# Is Costco an authorized dealer?



## gthompson34 (Mar 1, 2013)

I just saw an add on Costco.ca that they are selling B&R. Can someone confirm they are not an AD? Are these real B&R's?


----------



## Mako (Apr 21, 2007)

My local Costco now has Panerai. Definitely not an AD but I believe all the watches are the real deal.


----------



## gthompson34 (Mar 1, 2013)

I worry if they are the real deal. I know for some products Costco enters into agreements with the manufacturer to make "Costco-specific" products. For some products, that means inferior parts are used to get the price to a Costco acceptable level. Televisions are a perfect example.


----------



## rockin'ron (Jun 16, 2010)

Costco has been selling fine watches for a while. I've read many posts about it. I highly doubt that a company as big as Costco is selling fakes. On the other hand, I highly doubt that Panerai or B&R or any of the high end companies that they're selling, is supplying them with watches. They're probably picking them up sideways like any other gray market dealer. This is my belief, not based on any knowledge;-)


----------



## samael_6978 (Apr 30, 2011)

gthompson34 said:


> I worry if they are the real deal. I know for some products Costco enters into agreements with the manufacturer to make "Costco-specific" products. For some products, that means inferior parts are used to get the price to a Costco acceptable level. Televisions are a perfect example.


It is an interesting fact. I didn't know that products they sell are inferior to mainstream products.

My local Costco carries Cartier, Breitling, Tag, Seiko, Invicta and so on. Did you ask the customer service desk? They should know.


----------



## Watchbreath (Feb 12, 2006)

No.


----------



## gthompson34 (Mar 1, 2013)

Did a little digging and found that Costco appears to buy from the gray market and was sued by Omega for copyright infringement.

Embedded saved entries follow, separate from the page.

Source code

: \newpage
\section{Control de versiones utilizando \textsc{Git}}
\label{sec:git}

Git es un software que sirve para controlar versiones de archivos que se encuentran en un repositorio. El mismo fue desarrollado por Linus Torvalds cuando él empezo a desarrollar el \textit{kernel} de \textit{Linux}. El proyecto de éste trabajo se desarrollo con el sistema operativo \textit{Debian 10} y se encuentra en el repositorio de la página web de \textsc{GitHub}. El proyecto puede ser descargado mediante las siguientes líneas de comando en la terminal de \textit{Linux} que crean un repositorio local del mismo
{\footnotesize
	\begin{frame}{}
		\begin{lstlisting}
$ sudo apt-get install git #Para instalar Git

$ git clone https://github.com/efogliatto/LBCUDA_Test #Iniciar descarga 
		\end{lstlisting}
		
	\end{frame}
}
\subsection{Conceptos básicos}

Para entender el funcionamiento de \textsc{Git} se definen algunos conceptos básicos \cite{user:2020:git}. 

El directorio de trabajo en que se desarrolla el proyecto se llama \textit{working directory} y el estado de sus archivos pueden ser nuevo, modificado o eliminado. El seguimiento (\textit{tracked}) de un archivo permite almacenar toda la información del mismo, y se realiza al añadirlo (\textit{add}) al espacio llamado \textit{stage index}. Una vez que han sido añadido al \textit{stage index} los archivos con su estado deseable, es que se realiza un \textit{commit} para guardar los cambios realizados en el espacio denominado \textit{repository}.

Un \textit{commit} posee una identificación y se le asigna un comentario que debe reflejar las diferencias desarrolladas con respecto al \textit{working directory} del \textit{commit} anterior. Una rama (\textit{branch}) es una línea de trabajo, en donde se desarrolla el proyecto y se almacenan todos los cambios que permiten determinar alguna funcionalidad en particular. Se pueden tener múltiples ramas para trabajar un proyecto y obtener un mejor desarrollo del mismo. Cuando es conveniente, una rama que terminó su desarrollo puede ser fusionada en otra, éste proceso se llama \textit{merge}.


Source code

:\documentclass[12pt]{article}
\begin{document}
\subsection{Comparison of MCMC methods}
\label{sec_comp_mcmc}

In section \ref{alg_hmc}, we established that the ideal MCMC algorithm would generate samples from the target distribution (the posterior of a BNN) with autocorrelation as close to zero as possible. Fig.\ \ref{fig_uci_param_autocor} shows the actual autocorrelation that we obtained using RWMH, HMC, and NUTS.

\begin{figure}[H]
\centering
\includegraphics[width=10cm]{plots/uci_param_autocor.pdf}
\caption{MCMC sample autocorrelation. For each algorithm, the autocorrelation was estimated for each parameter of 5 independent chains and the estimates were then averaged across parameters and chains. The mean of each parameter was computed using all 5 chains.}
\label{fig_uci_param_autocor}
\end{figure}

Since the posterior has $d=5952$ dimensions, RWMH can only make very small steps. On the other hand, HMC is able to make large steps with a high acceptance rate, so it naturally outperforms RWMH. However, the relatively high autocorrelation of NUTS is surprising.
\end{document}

http://en.wikipedia.org/wiki/Omega_S.A._v._Costco_Wholesale_Corp.


----------



## gthompson34 (Mar 1, 2013)

As for Costco in general, I can only speak to TVs. Some of the their TVs are not the same as what you buy at a nice a/v store. Watch the model #s. If they are off by a digit or add a letter or #, it is likely the manufacturer has entered into a deal wtih Costco to sell bulk TVs, which are often made as an inferior product to the original model #. In short, cheaper Chinese parts and/or made in China.


----------



## VenatorWatch (Apr 23, 2012)

Well they recently got pinched for selling counterfeit Tiffany, sooooooooo...... Your call.


----------



## por44 (Dec 21, 2007)

gthompson34 said:


> I worry if they are the real deal. I know for some products Costco enters into agreements with the manufacturer to make "Costco-specific" products. For some products, that means inferior parts are used to get the price to a Costco acceptable level. Televisions are a perfect example.


Costco doesn't need to lessen the quality of any item.

IMO many of their store specific items (Kirkland labeled) are a step above the norm. They have a proven _solid reputation_.


----------



## rockin'ron (Jun 16, 2010)

gthompson34 said:


> As for Costco in general, I can only speak to TVs. Some of the their TVs are not the same as what you buy at a nice a/v store. Watch the model #s. If they are off by a digit or add a letter or #, it is likely the manufacturer has entered into a deal wtih Costco to sell bulk TVs, which are often made as an inferior product to the original model #. In short, cheaper Chinese parts and/or made in China.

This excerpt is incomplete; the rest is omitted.